TASK BRIEF:
Reproduce only the lines of the material below that start at the line containing "## Additional boards manager URLs" and stop at the line containing "### How To Use". Keep both end lines.

AVAILABLE RECORDS:
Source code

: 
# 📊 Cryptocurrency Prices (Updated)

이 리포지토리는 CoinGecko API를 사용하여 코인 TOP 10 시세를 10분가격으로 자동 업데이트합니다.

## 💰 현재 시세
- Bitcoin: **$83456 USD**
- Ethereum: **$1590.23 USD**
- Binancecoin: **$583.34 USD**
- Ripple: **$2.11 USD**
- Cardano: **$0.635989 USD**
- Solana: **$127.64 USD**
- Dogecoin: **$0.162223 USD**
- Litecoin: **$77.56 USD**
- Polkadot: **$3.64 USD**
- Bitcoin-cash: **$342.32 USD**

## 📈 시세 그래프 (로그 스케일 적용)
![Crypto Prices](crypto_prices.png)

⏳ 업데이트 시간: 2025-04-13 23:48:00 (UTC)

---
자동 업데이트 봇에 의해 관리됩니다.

---

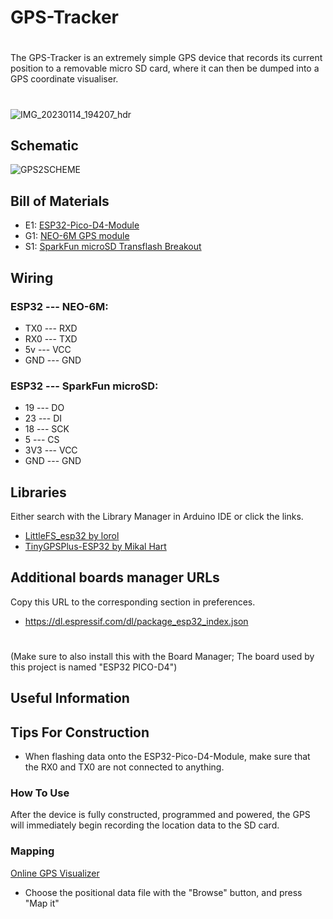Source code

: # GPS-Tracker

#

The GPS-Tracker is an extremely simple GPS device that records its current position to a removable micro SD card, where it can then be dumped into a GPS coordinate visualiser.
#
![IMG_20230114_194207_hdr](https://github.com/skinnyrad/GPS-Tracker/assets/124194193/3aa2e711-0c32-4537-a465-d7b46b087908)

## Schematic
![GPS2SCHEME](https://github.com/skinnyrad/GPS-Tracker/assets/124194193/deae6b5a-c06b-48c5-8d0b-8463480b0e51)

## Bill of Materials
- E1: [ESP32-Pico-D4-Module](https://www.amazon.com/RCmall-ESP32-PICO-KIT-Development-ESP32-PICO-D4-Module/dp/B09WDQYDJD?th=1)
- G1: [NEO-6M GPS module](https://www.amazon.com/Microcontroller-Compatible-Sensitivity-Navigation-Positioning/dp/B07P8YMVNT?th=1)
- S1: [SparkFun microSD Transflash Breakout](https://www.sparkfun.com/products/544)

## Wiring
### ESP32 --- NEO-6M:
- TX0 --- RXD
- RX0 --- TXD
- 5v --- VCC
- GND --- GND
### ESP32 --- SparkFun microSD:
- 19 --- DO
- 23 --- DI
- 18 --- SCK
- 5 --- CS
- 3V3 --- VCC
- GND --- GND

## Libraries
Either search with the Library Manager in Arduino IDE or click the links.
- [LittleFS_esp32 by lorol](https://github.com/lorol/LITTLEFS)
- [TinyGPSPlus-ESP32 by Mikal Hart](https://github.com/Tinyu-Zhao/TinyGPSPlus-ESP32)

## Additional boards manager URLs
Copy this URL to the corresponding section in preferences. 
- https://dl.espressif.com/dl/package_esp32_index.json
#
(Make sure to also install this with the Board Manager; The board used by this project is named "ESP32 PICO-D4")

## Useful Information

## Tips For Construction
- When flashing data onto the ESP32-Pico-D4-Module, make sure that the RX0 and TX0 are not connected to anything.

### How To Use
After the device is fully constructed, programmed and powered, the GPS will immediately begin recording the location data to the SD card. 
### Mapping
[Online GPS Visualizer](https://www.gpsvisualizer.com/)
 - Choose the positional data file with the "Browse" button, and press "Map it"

RESULT BELOW:
## Additional boards manager URLs
Copy this URL to the corresponding section in preferences. 
- https://dl.espressif.com/dl/package_esp32_index.json
#
(Make sure to also install this with the Board Manager; The board used by this project is named "ESP32 PICO-D4")

## Useful Information

## Tips For Construction
- When flashing data onto the ESP32-Pico-D4-Module, make sure that the RX0 and TX0 are not connected to anything.

### How To Use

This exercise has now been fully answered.